Why Variability Exists?
Variability of response time that leads to high tail latency in individual components of a service can arise for many reasons, including:
Shared resources. Machines might be shared by different applications contending for shared resources (such as CPU cores, processor caches, memory bandwidth, and network bandwidth), and within the same application different requests might contend for resources;
Daemons. Background daemons may use only limited resources on average but when scheduled can generate multi-millisecond hiccups;
Global resource sharing. Applications running on different machines might contend for global resources (such as network switches and shared file systems);
Maintenance activities. Background activities (such as data reconstruction in distributed file systems, periodic log compactions in storage systems like BigTable,4 and periodic garbage collection in garbage-collected languages) can cause periodic spikes in latency; and
Queueing. Multiple layers of queueing in intermediate servers and network switches amplify this variability.
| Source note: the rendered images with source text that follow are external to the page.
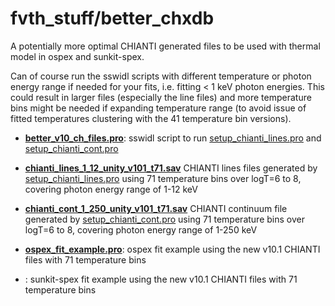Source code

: # fvth_stuff/better_chxdb
A potentially more optimal CHIANTI generated files to be used with thermal model in ospex and sunkit-spex.

Can of course run the sswidl scripts with different temperature or photon energy range if needed for your fits, i.e. fitting < 1 keV photon energies. This could result in larger files (especially the line files) and more temperature bins might be needed if expanding temperature range (to avoid issue of fitted temperatures clustering with the 41 temperature bin versions).

* **[better_v10_ch_files.pro](https://github.com/ianan/fvth_stuff/blob/main/better_chxdb/better_v10_ch_files.pro)**: sswidl script to run [setup_chianti_lines.pro](https://github.com/ianan/fvth_stuff/blob/main/better_chxdb/setup_chianti_lines.pro) and [setup_chianti_cont.pro](https://github.com/ianan/fvth_stuff/blob/main/better_chxdb/setup_chianti_cont.pro) 
* **[chianti_lines_1_12_unity_v101_t71.sav](https://github.com/ianan/fvth_stuff/blob/main/better_chxdb/chianti_lines_1_12_unity_v101_t71.sav)** CHIANTI lines files generated by [setup_chianti_lines.pro](https://github.com/ianan/fvth_stuff/blob/main/better_chxdb/setup_chianti_lines.pro) using 71 temperature bins over logT=6 to 8, covering photon energy range of 1-12 keV
* **[chianti_cont_1_250_unity_v101_t71.sav](https://github.com/ianan/fvth_stuff/blob/main/better_chxdb/chianti_cont_1_250_unity_v101_t71.sav)** CHIANTI continuum file generated by [setup_chianti_cont.pro](https://github.com/ianan/fvth_stuff/blob/main/better_chxdb/setup_chianti_cont.pro) using 71 temperature bins over logT=6 to 8, covering photon energy range of 1-250 keV

* **[ospex_fit_example.pro](https://github.com/ianan/fvth_stuff/blob/main/better_chxdb/ospex_fit_example.pro)**: ospex fit example using the new v10.1 CHIANTI files with 71 temperature bins
* : sunkit-spex fit example using the new v10.1 CHIANTI files with 71 temperature bins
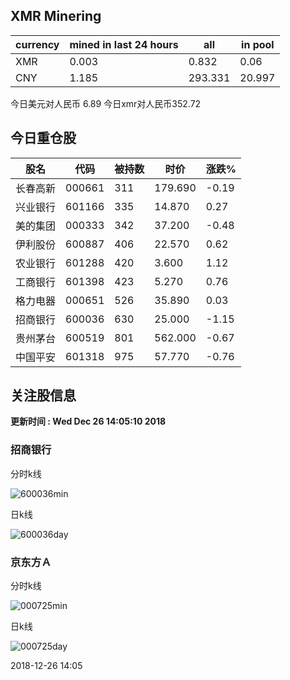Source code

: ## XMR Minering

|currency|mined in last 24 hours|all|in pool|
|---|---|---|---|
|XMR|0.003|0.832|0.06|
|CNY|1.185|293.331|20.997|

今日美元对人民币 6.89	今日xmr对人民币352.72


## 今日重仓股 

|股名|代码|被持数|时价|涨跌%|
|---|---|---|---|---|
|长春高新|000661|311|179.690|-0.19|
|兴业银行|601166|335|14.870|0.27|
|美的集团|000333|342|37.200|-0.48|
|伊利股份|600887|406|22.570|0.62|
|农业银行|601288|420|3.600|1.12|
|工商银行|601398|423|5.270|0.76|
|格力电器|000651|526|35.890|0.03|
|招商银行|600036|630|25.000|-1.15|
|贵州茅台|600519|801|562.000|-0.67|
|中国平安|601318|975|57.770|-0.76|

## 关注股信息
**更新时间 : Wed Dec 26 14:05:10 2018**
### 招商银行 
分时k线

![600036min](http://image.sinajs.cn/newchart/min/n/sh600036.gif)

日k线

![600036day](http://image.sinajs.cn/newchart/daily/n/sh600036.gif)

### 京东方Ａ 
分时k线

![000725min](http://image.sinajs.cn/newchart/min/n/sz000725.gif)

日k线

![000725day](http://image.sinajs.cn/newchart/daily/n/sz000725.gif)

2018-12-26 14:05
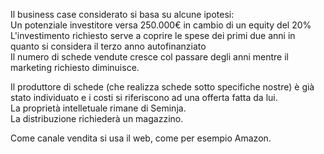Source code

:Il business case considerato si basa su alcune ipotesi:<br>
Un potenziale investitore versa 250.000€ in cambio di un equity del 20%<br>
L'investimento richiesto serve a coprire le spese dei primi due anni in quanto si considera il terzo anno autofinanziato<br>
Il numero di schede vendute cresce col passare degli anni mentre il marketing richiesto diminuisce.<br>

Il produttore di schede (che realizza schede sotto specifiche nostre) è già stato individuato e i costi si riferiscono ad una offerta fatta da lui.<br>
La proprietà intelletuale rimane di Seminja.<br>
La distribuzione richiederà un magazzino. <br>

Come canale vendita si usa il web, come per esempio Amazon.

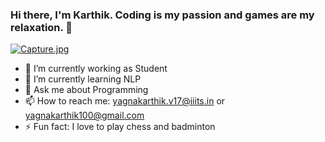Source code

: ### Hi there, I'm Karthik. Coding is my passion and games are my relaxation.  👋

<!--
**Karthik1000/Karthik1000** is a ✨ _special_ ✨ repository because its `README.md` (this file) appears on your GitHub profile.

Here are some ideas to get you started:
-->
[![Capture.jpg](https://i.postimg.cc/66b5h9f8/Capture.jpg)](https://postimg.cc/qgnTJHYr)
- 🔭 I’m currently working as Student
- 🌱 I’m currently learning NLP 
- 💬 Ask me about Programming
- 📫 How to reach me: yagnakarthik.v17@iiits.in or yagnakarthik100@gmail.com
- ⚡ Fun fact: I love to play chess and badminton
Increased variability is also due to several hardware trends:
Power limits. Modern CPUs are designed to temporarily run above their average power envelope, mitigating thermal effects by throttling if this activity is sustained for a long period;5
Garbage collection. Solid-state storage devices provide very fast random read access, but the need to periodically garbage collect a large number of data blocks can increase read latency by a factor of 100 with even a modest level of write activity; and
Energy management. Power-saving modes in many types of devices save considerable energy but add additional latency when moving from inactive to active modes.
Component-Level Variability Amplified By Scale
A common technique for reducing latency in large-scale online services is to parallelize sub-operations across many different machines, where each sub-operation is co-located with its portion of a large dataset. Parallelization happens by fanning out a request from a root to a large number of leaf servers and merging responses via a request-distribution tree. These sub-operations must all complete within a strict deadline for the service to feel responsive.
Variability in the latency distribution of individual components is magnified at the service level; for example, consider a system where each server typically responds in 10ms but with a 99th-percentile latency of one second. If a user request is handled on just one such server, one user request in 100 will be slow (one second). The figure here outlines how service-level latency in this hypothetical scenario is affected by very modest fractions of latency outliers. If a user request must collect responses from 100 such servers in parallel, then 63% of user requests will take more than one second (marked “x” in the figure). Even for services with only one in 10,000 requests experiencing more than one-second latencies at the single-server level, a service with 2,000 such servers will see almost one in five user requests taking more than one second (marked “o” in the figure).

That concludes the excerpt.